- Exercise instructions -
Below are some records; output exactly the lines from the line with "FATE-Flow is the" to the line with "in JSON format", both ends kept, and nothing more.

┌──

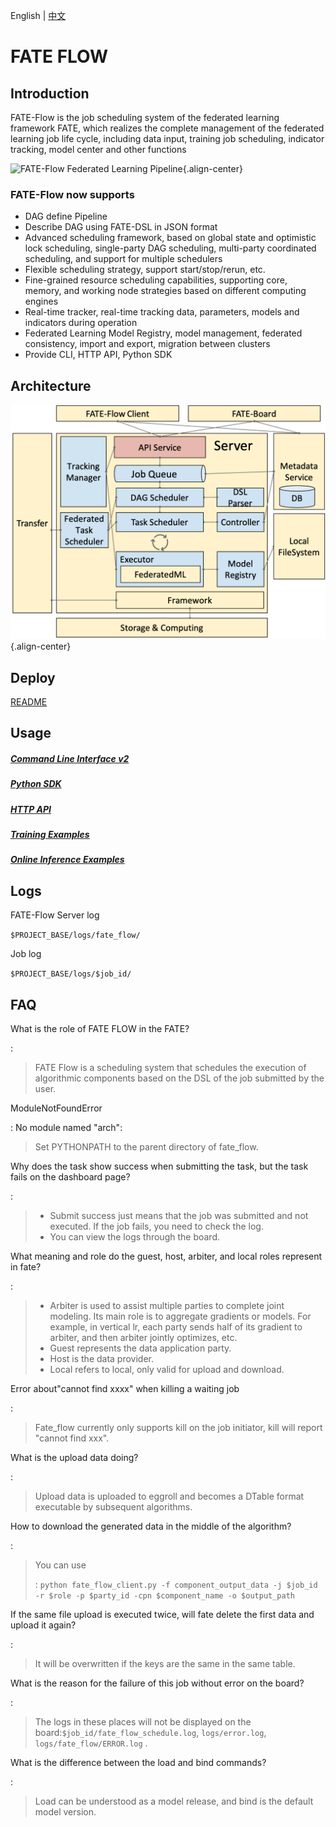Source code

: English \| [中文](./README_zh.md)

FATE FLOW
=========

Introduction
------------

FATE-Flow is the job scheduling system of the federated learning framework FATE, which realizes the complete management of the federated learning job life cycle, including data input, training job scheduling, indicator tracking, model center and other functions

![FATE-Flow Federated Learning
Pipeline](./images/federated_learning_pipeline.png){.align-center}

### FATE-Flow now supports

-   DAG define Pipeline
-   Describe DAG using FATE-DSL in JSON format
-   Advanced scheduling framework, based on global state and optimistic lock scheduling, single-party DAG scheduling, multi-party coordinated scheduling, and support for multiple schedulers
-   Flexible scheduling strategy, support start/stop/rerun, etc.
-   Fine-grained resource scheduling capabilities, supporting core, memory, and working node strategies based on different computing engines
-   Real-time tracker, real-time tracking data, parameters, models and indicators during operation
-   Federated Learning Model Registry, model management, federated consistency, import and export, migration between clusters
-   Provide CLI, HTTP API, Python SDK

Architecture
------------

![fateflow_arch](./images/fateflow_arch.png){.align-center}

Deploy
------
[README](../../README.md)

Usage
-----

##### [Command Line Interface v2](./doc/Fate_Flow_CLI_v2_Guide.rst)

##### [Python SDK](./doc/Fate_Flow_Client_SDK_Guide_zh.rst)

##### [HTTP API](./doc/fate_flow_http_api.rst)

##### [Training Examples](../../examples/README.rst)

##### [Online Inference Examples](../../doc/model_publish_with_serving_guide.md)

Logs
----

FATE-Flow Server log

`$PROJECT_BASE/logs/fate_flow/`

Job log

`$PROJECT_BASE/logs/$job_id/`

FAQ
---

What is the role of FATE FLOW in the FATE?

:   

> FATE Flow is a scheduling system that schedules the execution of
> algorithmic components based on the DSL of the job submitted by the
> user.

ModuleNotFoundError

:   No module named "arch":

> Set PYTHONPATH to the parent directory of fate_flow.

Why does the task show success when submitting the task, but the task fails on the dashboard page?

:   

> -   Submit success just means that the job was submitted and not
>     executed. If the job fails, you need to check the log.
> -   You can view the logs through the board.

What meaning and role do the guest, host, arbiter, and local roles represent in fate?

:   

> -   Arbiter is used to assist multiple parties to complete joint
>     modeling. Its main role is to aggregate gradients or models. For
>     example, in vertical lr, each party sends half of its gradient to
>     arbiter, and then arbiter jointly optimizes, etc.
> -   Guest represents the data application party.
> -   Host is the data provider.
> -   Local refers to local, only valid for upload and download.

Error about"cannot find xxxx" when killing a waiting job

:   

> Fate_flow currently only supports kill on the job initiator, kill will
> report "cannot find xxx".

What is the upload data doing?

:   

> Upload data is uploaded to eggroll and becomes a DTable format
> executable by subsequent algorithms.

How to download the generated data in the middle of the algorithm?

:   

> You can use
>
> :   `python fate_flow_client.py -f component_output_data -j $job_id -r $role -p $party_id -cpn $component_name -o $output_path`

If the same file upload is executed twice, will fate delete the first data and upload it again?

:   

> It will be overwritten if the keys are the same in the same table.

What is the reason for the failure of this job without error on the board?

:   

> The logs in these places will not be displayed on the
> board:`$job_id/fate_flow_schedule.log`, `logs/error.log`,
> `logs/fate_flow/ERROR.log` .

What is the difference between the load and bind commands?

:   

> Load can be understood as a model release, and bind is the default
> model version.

└──

- Response to the exercise -
FATE-Flow is the job scheduling system of the federated learning framework FATE, which realizes the complete management of the federated learning job life cycle, including data input, training job scheduling, indicator tracking, model center and other functions

![FATE-Flow Federated Learning
Pipeline](./images/federated_learning_pipeline.png){.align-center}

### FATE-Flow now supports

-   DAG define Pipeline
-   Describe DAG using FATE-DSL in JSON format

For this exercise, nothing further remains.